▸ Saved data entries
· · · · ·

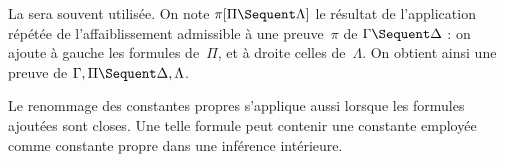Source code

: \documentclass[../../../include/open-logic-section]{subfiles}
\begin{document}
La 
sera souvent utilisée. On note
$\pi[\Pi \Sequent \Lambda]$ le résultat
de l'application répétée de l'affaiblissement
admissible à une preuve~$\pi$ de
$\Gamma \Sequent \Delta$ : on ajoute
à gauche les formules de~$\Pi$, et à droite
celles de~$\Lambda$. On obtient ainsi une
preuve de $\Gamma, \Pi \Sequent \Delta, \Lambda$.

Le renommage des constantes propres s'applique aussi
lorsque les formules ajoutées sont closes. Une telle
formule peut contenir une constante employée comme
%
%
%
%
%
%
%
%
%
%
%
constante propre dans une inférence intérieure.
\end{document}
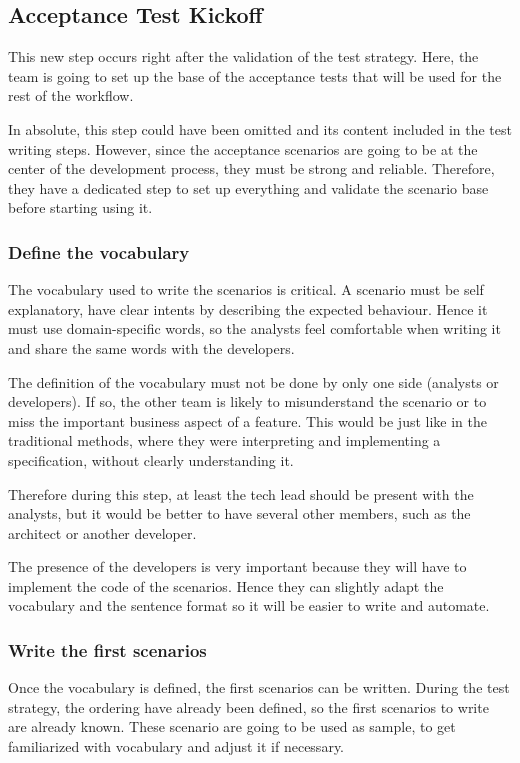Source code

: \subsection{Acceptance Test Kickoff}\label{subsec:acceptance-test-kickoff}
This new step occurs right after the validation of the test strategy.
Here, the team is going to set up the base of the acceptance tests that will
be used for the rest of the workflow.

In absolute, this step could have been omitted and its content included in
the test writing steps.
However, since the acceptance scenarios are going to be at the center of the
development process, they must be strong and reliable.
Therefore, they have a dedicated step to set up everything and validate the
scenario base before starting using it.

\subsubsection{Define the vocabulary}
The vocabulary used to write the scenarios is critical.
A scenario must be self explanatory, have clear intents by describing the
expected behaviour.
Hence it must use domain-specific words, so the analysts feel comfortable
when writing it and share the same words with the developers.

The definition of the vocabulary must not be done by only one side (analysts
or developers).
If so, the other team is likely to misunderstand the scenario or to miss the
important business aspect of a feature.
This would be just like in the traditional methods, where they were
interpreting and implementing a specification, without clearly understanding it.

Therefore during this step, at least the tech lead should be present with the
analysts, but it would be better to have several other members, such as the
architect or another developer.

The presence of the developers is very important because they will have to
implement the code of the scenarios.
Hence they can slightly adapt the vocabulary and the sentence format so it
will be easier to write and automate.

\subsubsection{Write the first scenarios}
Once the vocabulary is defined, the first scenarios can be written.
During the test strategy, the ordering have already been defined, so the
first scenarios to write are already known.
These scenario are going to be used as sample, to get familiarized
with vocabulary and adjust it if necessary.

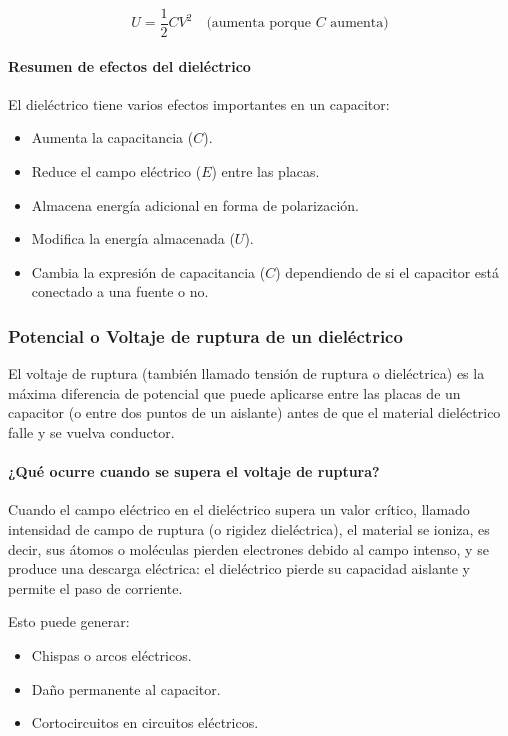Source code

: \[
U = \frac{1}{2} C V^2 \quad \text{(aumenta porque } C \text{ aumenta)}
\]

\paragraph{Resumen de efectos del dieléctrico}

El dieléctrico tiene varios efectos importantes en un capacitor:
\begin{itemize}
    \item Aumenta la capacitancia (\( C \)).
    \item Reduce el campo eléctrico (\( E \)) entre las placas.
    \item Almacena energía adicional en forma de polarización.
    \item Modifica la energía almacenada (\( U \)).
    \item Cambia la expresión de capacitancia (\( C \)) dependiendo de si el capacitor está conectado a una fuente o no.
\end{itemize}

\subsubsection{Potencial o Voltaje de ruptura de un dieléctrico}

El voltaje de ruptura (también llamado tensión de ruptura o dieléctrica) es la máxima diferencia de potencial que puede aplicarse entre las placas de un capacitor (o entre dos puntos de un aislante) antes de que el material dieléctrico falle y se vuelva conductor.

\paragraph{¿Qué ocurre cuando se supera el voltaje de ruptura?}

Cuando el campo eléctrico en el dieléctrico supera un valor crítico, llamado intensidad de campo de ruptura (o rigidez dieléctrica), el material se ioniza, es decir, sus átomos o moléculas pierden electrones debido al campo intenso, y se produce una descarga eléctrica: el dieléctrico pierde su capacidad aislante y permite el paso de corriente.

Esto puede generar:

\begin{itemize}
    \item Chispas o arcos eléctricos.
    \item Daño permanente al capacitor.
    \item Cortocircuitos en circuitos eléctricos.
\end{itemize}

· · · · ·

Your task for the entries above: copy exactly the span starting with the line with "However, since the" and going on through the line with "expected behaviour.", both lines included, and nothing else.

However, since the acceptance scenarios are going to be at the center of the
development process, they must be strong and reliable.
Therefore, they have a dedicated step to set up everything and validate the
scenario base before starting using it.

\subsubsection{Define the vocabulary}
The vocabulary used to write the scenarios is critical.
A scenario must be self explanatory, have clear intents by describing the
expected behaviour.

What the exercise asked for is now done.